La risposta di Trump: "Licenziateli o sospendeteli"

La risposta del presidente Usa non si è fatta attendere. "Se i tifosi della NFL, la lega professionistica del l football americano, rifiuteranno di andare alle partite fino a quando i giocatori non smetteranno di non rispettare la nostra bandiera e il nostro Paese, si vedranno presto i cambiamenti. Licenziamento o sospensione!", ha scritto su Twitter. Ad infiammare la protesta, tuttavia, era stato lo stesso Trump, che lo scorso venerdì, nel corso di un comizio in Alabama per sostenere l'elezione di un senatore repubblicano, si era scagliato contro i giocatori di football che non si alzano in piedi durante l'inno prima delle partite. "Sono dei figli di p., vanno licenziati", aveva urlato, chiedendo in seguito formalmente alla lega di mandare via tutti coloro che non adempiono a questo vero e proprio obbligo. Il Commissionner della NFL, Roger Goodell, ha risposto che le dichiarazioni del presidente sono "divisive e mostrano una mancanza di rispetto per tutti noi". A lui si è unito anche il presidente dei giocatori della Lega, DeMaurice Smith, dicendo che nessuno dovrebbe essere costretto a "scegliere un lavoro che chieda di sacrificare i propri diritti di opinione".

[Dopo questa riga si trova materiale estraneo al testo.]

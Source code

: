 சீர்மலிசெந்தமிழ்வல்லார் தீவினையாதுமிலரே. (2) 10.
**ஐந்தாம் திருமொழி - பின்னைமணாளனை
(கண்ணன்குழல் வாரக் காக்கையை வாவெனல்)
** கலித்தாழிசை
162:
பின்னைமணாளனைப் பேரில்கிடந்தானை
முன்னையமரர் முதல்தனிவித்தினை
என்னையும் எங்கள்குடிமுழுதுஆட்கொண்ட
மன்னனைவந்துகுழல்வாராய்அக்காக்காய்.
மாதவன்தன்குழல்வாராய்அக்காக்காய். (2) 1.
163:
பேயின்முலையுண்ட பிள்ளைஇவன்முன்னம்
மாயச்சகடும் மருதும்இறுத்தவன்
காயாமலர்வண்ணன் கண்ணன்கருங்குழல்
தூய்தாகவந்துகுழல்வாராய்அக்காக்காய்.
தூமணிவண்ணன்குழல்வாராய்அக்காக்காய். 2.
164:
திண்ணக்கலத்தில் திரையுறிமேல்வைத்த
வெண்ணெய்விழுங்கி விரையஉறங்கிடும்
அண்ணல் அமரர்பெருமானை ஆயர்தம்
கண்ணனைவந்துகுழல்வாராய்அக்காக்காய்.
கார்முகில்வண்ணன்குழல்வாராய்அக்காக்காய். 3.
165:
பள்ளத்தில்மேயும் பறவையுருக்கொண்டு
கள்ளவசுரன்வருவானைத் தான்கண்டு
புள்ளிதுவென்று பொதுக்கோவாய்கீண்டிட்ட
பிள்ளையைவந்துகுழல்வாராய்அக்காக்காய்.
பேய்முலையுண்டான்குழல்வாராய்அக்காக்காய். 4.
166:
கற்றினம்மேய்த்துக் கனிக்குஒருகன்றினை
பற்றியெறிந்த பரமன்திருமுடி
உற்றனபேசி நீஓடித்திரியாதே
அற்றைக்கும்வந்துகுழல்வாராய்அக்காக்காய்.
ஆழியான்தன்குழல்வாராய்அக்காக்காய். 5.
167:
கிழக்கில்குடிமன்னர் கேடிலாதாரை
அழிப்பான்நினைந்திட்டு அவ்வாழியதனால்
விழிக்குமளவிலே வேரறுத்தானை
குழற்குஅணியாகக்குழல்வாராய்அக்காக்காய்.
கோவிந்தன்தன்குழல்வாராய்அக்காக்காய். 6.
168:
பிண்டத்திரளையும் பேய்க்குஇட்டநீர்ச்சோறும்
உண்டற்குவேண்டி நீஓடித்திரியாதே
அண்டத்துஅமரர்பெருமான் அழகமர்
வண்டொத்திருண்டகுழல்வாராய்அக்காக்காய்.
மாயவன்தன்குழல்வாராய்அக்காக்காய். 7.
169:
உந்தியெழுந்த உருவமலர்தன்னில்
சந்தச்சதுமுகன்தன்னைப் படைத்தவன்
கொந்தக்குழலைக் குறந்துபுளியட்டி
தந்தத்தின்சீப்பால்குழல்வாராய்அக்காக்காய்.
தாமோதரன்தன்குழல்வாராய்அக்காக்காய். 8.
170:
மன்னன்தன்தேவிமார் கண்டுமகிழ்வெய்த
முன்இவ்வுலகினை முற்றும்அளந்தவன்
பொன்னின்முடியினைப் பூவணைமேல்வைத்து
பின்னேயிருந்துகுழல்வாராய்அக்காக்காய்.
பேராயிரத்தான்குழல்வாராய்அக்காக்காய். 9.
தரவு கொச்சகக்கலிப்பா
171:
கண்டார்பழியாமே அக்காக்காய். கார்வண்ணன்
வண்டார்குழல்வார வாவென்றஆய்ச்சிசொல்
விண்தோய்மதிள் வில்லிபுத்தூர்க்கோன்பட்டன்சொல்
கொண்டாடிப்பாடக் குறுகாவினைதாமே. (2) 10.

Da LeBron James a Stephen Curry, la protesta dilaga ovunque

Dal football americano, la protesta si è diffusa ben presto anche su altri campi di gioco. In primis, quelli di basket. "Mi sento frustrato, perché questa persona che abbiamo messo al potere dopo quello che è successo dopo Charlottesville sta tentando di usare lo sport per dividere ancor di più il popolo americano. E non è una cosa che posso tollerare, non è una cosa su cui posso tacere", ha dichiarato in un video la stella dell'NBA LeBron James. Alle sue parole ha fatto eco anche il collega Stephen Curry, che commentando la decisione dei campioni di football di rimanere in ginocchio durante l'inno americano, ha dichiarato: "Vuole che siano cacciati solo perché esercitano un loro diritto, e questo non è giusto". Il pilastro dei Golden State Warriors, per altro, aveva qualche giorno fa anche pubblicamente declinato l'invito del presidente alla Casa Bianca al tradizionale evento riservato ai vincitori dei campionati, provocando le ire del tycoon, che su Twitter aveva replicato: "Andare alla Casa Bianca è considerato un grande onore. Stephen Curry sta esitando, quindi l’invito è ritirato".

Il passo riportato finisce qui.